(How to complete this task): Write only how many lines of the listing below include the string "Vulnerability".

(Records shown):
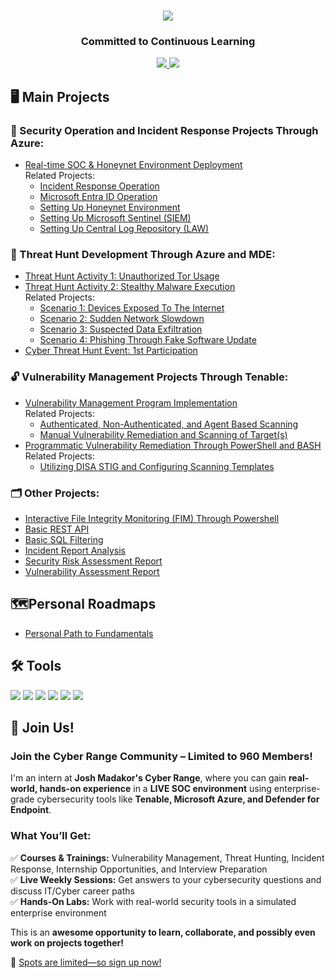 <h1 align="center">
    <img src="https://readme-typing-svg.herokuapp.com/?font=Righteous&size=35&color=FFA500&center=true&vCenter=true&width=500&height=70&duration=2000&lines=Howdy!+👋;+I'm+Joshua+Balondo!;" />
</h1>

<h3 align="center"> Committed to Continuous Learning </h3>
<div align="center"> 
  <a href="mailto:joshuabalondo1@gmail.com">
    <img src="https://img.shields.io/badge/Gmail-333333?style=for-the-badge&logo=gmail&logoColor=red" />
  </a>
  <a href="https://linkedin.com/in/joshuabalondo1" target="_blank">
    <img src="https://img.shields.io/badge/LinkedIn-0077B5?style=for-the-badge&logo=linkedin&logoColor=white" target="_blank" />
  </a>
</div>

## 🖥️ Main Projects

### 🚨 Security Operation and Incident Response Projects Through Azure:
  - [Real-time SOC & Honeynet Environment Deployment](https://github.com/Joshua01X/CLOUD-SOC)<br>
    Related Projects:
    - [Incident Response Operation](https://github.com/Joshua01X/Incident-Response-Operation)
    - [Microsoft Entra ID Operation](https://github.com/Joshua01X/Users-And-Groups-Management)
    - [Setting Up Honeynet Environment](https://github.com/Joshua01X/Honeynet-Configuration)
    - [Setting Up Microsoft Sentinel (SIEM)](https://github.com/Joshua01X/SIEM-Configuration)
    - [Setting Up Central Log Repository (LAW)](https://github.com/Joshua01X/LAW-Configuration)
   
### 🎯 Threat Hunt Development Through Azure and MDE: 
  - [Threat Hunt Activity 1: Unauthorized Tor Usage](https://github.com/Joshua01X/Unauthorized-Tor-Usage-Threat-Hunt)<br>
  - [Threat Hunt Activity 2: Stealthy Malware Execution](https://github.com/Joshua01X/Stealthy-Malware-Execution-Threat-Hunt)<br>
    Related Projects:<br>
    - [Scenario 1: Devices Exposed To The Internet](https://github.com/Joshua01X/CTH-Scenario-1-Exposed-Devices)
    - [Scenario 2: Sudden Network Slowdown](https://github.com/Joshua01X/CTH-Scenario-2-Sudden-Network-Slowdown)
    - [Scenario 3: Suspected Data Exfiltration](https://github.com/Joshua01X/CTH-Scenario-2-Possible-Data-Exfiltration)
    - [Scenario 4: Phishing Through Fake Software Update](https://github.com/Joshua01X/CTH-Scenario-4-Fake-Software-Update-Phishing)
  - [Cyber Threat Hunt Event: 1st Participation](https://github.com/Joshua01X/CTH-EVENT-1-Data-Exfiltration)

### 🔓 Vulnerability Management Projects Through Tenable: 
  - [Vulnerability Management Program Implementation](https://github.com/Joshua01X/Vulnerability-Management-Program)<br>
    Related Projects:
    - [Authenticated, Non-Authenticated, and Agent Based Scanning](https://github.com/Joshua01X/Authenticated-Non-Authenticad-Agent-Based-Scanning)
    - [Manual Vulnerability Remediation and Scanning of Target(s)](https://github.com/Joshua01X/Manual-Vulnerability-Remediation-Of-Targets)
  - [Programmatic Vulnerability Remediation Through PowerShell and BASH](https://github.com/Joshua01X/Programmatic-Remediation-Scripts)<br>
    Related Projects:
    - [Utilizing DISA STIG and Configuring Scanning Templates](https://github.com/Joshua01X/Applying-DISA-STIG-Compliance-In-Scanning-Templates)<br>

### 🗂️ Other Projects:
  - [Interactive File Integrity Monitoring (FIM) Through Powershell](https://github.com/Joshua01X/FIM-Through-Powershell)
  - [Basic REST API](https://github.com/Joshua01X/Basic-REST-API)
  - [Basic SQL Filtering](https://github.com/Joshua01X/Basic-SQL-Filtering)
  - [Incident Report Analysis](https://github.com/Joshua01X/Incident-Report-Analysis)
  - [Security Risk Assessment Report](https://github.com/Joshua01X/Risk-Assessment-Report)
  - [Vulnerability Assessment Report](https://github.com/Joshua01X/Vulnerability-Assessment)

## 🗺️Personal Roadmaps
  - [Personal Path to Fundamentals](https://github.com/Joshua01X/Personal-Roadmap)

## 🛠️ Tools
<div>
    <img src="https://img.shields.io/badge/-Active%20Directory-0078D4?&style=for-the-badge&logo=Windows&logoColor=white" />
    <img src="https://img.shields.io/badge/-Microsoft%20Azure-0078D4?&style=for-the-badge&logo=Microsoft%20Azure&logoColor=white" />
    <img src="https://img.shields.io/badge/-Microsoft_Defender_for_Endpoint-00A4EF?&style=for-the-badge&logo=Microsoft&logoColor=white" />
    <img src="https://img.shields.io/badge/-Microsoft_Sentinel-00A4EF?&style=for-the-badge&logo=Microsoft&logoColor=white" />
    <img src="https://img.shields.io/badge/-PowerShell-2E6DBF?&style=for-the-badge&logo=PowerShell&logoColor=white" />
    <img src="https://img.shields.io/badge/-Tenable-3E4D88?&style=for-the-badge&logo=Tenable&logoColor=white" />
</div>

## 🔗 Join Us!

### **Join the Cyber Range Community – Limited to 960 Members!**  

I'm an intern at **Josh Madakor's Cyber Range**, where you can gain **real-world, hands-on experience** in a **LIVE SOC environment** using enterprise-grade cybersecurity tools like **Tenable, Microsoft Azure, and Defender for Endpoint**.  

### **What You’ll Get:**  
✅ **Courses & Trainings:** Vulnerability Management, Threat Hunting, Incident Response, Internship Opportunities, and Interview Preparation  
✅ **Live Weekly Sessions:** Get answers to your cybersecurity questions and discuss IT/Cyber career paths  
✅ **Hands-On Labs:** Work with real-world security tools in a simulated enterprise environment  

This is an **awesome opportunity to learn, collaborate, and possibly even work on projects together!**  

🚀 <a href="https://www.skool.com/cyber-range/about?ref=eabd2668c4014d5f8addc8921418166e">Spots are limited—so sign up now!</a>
...
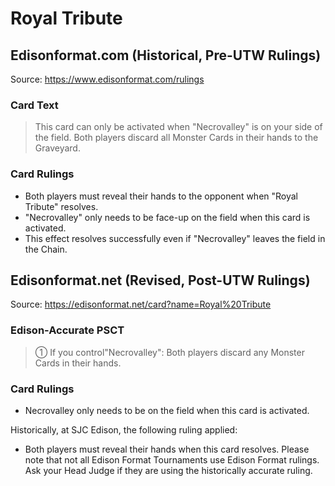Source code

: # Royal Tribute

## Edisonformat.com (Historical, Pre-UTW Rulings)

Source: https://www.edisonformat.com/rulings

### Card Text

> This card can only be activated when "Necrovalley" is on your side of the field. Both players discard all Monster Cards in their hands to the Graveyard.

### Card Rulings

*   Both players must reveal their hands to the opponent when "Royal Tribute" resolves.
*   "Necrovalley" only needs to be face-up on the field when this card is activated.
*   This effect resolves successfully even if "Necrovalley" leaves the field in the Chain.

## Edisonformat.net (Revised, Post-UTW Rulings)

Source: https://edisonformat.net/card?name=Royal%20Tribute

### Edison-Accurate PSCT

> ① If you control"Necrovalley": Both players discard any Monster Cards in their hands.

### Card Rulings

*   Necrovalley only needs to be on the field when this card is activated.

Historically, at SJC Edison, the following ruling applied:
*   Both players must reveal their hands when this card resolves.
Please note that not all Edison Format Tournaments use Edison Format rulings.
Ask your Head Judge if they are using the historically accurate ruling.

(Exercise result): 6